» Work instruction
Everything in the listing below should be repeated exactly, apart from the pictures.

» Dataset records

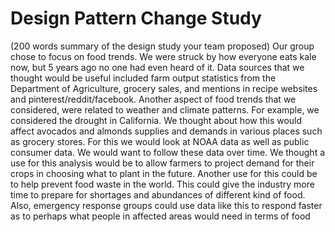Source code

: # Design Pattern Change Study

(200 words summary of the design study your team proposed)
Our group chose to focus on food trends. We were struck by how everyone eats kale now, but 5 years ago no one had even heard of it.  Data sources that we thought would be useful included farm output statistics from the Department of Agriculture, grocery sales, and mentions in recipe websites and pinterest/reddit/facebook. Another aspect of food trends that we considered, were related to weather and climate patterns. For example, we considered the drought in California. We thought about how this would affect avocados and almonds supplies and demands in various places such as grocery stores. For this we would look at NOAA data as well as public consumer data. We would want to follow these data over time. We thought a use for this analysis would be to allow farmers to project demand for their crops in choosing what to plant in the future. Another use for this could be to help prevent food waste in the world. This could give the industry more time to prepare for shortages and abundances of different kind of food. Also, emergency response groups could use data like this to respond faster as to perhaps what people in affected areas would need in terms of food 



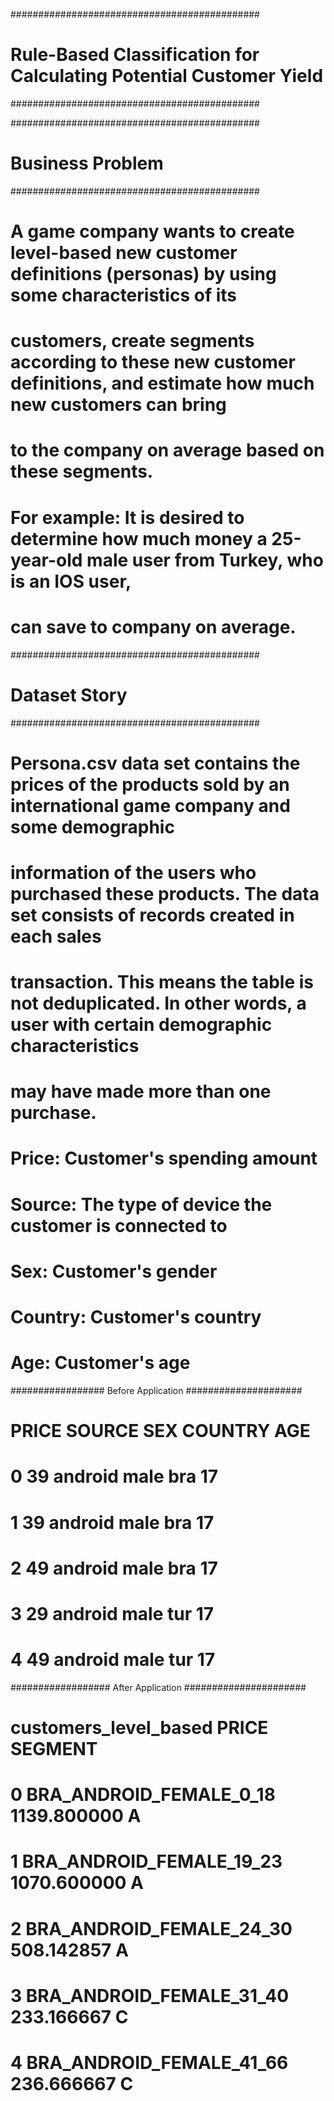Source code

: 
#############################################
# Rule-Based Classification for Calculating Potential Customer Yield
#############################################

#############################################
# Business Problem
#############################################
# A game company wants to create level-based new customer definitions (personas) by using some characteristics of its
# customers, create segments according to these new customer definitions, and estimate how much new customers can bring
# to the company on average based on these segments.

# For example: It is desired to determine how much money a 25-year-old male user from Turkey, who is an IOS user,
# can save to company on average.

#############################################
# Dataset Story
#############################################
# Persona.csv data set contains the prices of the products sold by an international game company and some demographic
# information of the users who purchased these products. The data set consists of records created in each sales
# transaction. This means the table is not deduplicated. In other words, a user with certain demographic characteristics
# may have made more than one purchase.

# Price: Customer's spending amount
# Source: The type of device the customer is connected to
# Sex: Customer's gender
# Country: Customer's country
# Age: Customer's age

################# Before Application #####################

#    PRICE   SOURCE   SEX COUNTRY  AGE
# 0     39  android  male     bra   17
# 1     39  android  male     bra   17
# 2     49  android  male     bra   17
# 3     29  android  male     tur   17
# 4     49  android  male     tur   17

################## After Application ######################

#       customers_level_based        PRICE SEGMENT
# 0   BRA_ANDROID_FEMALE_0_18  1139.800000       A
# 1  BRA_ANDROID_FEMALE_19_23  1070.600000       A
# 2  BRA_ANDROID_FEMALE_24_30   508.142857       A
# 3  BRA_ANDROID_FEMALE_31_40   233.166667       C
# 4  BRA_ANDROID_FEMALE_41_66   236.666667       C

» Output of the exercise
Source code

: # Design Pattern Change Study

(200 words summary of the design study your team proposed)
Our group chose to focus on food trends. We were struck by how everyone eats kale now, but 5 years ago no one had even heard of it.  Data sources that we thought would be useful included farm output statistics from the Department of Agriculture, grocery sales, and mentions in recipe websites and pinterest/reddit/facebook. Another aspect of food trends that we considered, were related to weather and climate patterns. For example, we considered the drought in California. We thought about how this would affect avocados and almonds supplies and demands in various places such as grocery stores. For this we would look at NOAA data as well as public consumer data. We would want to follow these data over time. We thought a use for this analysis would be to allow farmers to project demand for their crops in choosing what to plant in the future. Another use for this could be to help prevent food waste in the world. This could give the industry more time to prepare for shortages and abundances of different kind of food. Also, emergency response groups could use data like this to respond faster as to perhaps what people in affected areas would need in terms of food 



Source code

: 
#############################################
# Rule-Based Classification for Calculating Potential Customer Yield
#############################################

#############################################
# Business Problem
#############################################
# A game company wants to create level-based new customer definitions (personas) by using some characteristics of its
# customers, create segments according to these new customer definitions, and estimate how much new customers can bring
# to the company on average based on these segments.

# For example: It is desired to determine how much money a 25-year-old male user from Turkey, who is an IOS user,
# can save to company on average.

#############################################
# Dataset Story
#############################################
# Persona.csv data set contains the prices of the products sold by an international game company and some demographic
# information of the users who purchased these products. The data set consists of records created in each sales
# transaction. This means the table is not deduplicated. In other words, a user with certain demographic characteristics
# may have made more than one purchase.

# Price: Customer's spending amount
# Source: The type of device the customer is connected to
# Sex: Customer's gender
# Country: Customer's country
# Age: Customer's age

################# Before Application #####################

#    PRICE   SOURCE   SEX COUNTRY  AGE
# 0     39  android  male     bra   17
# 1     39  android  male     bra   17
# 2     49  android  male     bra   17
# 3     29  android  male     tur   17
# 4     49  android  male     tur   17

################## After Application ######################

#       customers_level_based        PRICE SEGMENT
# 0   BRA_ANDROID_FEMALE_0_18  1139.800000       A
# 1  BRA_ANDROID_FEMALE_19_23  1070.600000       A
# 2  BRA_ANDROID_FEMALE_24_30   508.142857       A
# 3  BRA_ANDROID_FEMALE_31_40   233.166667       C
# 4  BRA_ANDROID_FEMALE_41_66   236.666667       C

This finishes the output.